Nothing has been determined yet, but shortstop Jean Segura will be a solid, reliable hitter and is the best overall option to bat first.
Segura’s .329 OBP in 2013 is little lower than you’d like to see in that top spot, but men batting first in the NL owned a collective .333 OBP, so he’s right in line. Don’t forget his production completely fell off at the end of the season, a byproduct of playing the most games of his career at a grueling position.
In the other areas of his game, Segura outperformed the league’s average leadoff man. The soon-to-be 24-year-old had a batting average (.294) that was 27 points better than the league’s mean, a .423 to .388 edge in slugging, and a 30-point advantage in OPS.
Of course, Segura flashed terrific speed and base-running skills that gives him a major leg up. He finished second in the NL in swiping 44 bags, compared to the average of 23 for the league’s leadoff men. Segura’s wheels are a huge asset no matter where he hits.
Interestingly, and it’s a small sample size, Segura actually hit .337 with a .372 OBP and a .957 OPS when he led off an inning. I’m pretty sure the leadoff hitter starts the first inning of every game.
The two aspects of his game that give fans and analysts pause when thinking about his fit for the leadoff job are his lack of walks and his seemingly-aggressive approach at the plate. Drawing free passes certainly isn’t a strength as he picked up only 25 of them in more than 600 plate appearances.
However, to characterize him as a total free-swinger isn’t entirely accurate.
It’s true Segura will jump on pitches in the strike zone, but he only swung at 25.1 percent of first pitches he saw last season. That was 45th among qualified batters. Norichika Aoki, who many lauded for working the count in Milwaukee, swung at the first pitch slightly more often than Segura, hacking 25.5 percent of the time. I bet you wouldn’t have thought that.
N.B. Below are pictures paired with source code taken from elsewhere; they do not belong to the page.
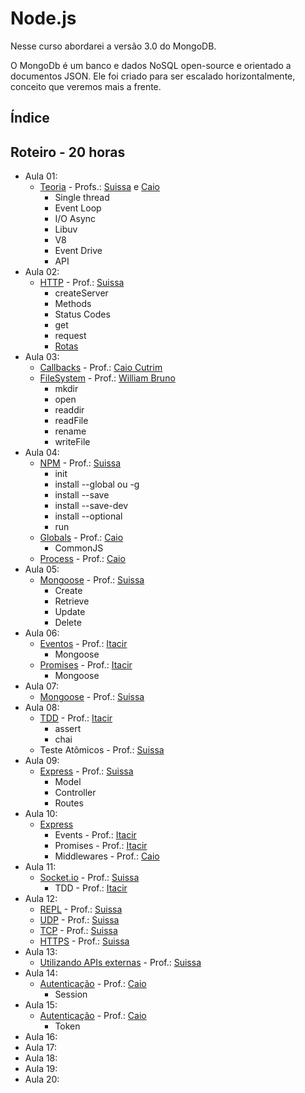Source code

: # Node.js

Nesse curso abordarei a versão 3.0 do MongoDB.

O MongoDb é um banco e dados NoSQL open-source e orientado a documentos JSON. Ele foi criado para ser escalado horizontalmente, conceito que veremos mais a frente.

## Índice

## Roteiro - 20 horas

- Aula 01: 
    + [Teoria](./theory.md) - Profs.: [Suissa](https://github.com/suissa) e [Caio]()
        * Single thread
        * Event Loop
        * I/O Async
        * Libuv
        * V8
        * Event Drive
        * API
- Aula 02: 
    + [HTTP](./http.md) - Prof.: [Suissa](https://github.com/suissa)
        * createServer
        * Methods
        * Status Codes
        * get
        * request
        * [Rotas]()
- Aula 03:
    + [Callbacks](./callbacks.md) - Prof.: [Caio Cutrim]()
    + [FileSystem](./fs.md) - Prof.: [William Bruno]()
        * mkdir
        * open
        * readdir
        * readFile
        * rename
        * writeFile
- Aula 04:
    + [NPM](./npm.md) - Prof.: [Suissa](https://github.com/suissa)
        * init
        * install --global ou -g
        * install --save
        * install --save-dev
        * install --optional
        * run
    + [Globals]() - Prof.: [Caio](https://github.com/caiocutrim/)
        * CommonJS
    + [Process]() - Prof.: [Caio](https://github.com/caiocutrim/)
- Aula 05:
    + [Mongoose]() - Prof.: [Suissa](https://github.com/suissa)
        * Create
        * Retrieve
        * Update
        * Delete
- Aula 06:
    + [Eventos]() - Prof.: [Itacir]()
        * Mongoose
    + [Promises]() - Prof.: [Itacir]()
        * Mongoose
- Aula 07:
    + [Mongoose]() - Prof.: [Suissa](https://github.com/suissa)
- Aula 08:
    + [TDD]() - Prof.: [Itacir]()
        * assert
        * chai
    - Teste Atômicos  - Prof.: [Suissa](https://github.com/suissa)
- Aula 09:
    + [Express]() - Prof.: [Suissa](https://github.com/suissa)
        * Model
        * Controller
        * Routes
- Aula 10:
    + [Express]()
        * Events - Prof.: [Itacir]()
        * Promises - Prof.: [Itacir]()
        * Middlewares - Prof.: [Caio](https://github.com/caiocutrim/)
- Aula 11:
    + [Socket.io]() - Prof.: [Suissa](https://github.com/suissa)
        * TDD - Prof.: [Itacir]()
- Aula 12:
    + [REPL]() - Prof.: [Suissa](https://github.com/suissa)
    + [UDP](./http.md) - Prof.: [Suissa](https://github.com/suissa)
    + [TCP](./http.md) - Prof.: [Suissa](https://github.com/suissa)
    + [HTTPS](./http.md) - Prof.: [Suissa](https://github.com/suissa)
- Aula 13:
    + [Utilizando APIs externas]() - Prof.: [Suissa](https://github.com/suissa)
- Aula 14:
    + [Autenticação]() - Prof.: [Caio](https://github.com/caiocutrim/)
        * Session
- Aula 15:
    + [Autenticação]() - Prof.: [Caio](https://github.com/caiocutrim/)
        * Token
- Aula 16:
- Aula 17:
- Aula 18:
- Aula 19:
- Aula 20:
Segura and Aoki also saw the exact same amount of pitches per plate appearance (3.62), but Aoki took 30 more walks than Segura. Part of that is Aoki’s experience, as he has seven years on the youngster.
I have no doubt Segura will mature as a hitter and continue to take more walks as time goes on, starting in 2014. That will naturally raise his OBP, and he proved he could reach base at a higher clip in the minors. Keep in mind he’s still a few years from the traditional peak ages in MLB.
While it’s highly doubtful he’ll ever be the phenomenal hitter Paul Molitor was, they do share some similarities. Molitor didn’t draw a ton of walks early in his career at the top of the order. He was aggressive, collected many hits, and used great speed to steal 35-45 bases per season to rack up plenty of runs for the Crew.
Segura can be that type of leadoff man and be perfect for this particular team. The Brewers simply need Segura to be himself and the runs (and wins) will follow.